*** Records for processing ***

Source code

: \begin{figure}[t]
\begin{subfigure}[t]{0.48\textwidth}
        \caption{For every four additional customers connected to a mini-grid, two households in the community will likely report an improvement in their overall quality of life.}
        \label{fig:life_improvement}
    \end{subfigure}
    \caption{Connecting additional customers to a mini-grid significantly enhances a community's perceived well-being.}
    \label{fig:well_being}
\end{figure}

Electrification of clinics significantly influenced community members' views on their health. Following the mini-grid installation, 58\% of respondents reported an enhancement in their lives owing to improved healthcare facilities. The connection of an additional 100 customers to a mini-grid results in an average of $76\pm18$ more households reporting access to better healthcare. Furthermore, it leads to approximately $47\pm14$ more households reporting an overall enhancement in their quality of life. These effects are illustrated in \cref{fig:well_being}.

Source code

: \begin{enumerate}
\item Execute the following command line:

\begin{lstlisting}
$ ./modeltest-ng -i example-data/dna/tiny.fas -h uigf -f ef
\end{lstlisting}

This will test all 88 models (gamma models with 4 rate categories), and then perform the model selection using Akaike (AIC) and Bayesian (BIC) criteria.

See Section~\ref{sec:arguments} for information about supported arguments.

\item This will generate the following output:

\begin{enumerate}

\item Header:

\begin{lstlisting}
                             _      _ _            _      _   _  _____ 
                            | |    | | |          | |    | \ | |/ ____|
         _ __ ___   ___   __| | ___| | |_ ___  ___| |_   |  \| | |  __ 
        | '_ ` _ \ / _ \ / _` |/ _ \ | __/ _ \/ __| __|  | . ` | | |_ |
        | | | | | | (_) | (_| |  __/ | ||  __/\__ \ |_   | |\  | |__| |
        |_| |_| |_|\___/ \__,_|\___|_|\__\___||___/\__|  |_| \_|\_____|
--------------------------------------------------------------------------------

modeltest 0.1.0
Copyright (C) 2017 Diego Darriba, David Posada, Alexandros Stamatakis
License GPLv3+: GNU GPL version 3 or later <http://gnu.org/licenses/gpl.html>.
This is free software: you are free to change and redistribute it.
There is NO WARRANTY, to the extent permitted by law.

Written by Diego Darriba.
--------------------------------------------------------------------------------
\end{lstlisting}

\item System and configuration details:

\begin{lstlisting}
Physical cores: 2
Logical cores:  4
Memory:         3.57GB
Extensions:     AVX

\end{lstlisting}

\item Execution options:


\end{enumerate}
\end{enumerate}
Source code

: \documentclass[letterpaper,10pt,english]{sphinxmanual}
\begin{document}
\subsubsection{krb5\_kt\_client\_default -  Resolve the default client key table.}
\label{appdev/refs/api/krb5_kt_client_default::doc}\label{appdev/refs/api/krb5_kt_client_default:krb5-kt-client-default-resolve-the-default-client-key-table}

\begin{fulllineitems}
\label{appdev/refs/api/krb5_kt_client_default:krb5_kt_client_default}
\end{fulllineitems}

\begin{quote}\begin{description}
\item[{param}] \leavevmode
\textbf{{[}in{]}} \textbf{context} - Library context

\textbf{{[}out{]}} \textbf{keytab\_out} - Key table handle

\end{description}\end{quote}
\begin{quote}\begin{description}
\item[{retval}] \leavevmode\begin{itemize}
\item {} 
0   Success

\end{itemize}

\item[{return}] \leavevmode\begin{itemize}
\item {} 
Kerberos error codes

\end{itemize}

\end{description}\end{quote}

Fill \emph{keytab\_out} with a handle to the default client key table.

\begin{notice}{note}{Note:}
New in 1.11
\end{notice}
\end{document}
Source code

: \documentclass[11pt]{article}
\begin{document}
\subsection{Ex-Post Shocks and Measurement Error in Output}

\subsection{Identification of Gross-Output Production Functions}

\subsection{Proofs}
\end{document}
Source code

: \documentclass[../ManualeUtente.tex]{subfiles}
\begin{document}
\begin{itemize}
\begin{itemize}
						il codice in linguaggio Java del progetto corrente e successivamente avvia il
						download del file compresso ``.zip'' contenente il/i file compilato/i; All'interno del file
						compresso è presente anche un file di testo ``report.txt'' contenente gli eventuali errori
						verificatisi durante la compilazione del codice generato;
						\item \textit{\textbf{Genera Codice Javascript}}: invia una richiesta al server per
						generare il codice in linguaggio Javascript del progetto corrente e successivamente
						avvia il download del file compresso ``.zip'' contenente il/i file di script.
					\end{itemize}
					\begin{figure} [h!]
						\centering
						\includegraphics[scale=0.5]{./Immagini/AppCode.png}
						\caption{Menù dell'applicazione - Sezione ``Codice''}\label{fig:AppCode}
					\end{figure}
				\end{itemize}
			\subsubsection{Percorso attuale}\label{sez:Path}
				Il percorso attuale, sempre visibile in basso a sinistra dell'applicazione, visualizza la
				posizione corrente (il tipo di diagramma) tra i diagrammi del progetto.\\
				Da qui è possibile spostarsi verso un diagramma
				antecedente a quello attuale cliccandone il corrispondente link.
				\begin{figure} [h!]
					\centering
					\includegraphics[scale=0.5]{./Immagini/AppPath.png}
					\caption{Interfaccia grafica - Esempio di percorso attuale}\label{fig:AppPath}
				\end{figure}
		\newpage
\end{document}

*** End of Records for processing ***

## [Required action]
Return all lines from the entries that contain the string "will".

## [Response]
        \caption{For every four additional customers connected to a mini-grid, two households in the community will likely report an improvement in their overall quality of life.}
This will test all 88 models (gamma models with 4 rate categories), and then perform the model selection using Akaike (AIC) and Bayesian (BIC) criteria.
\item This will generate the following output:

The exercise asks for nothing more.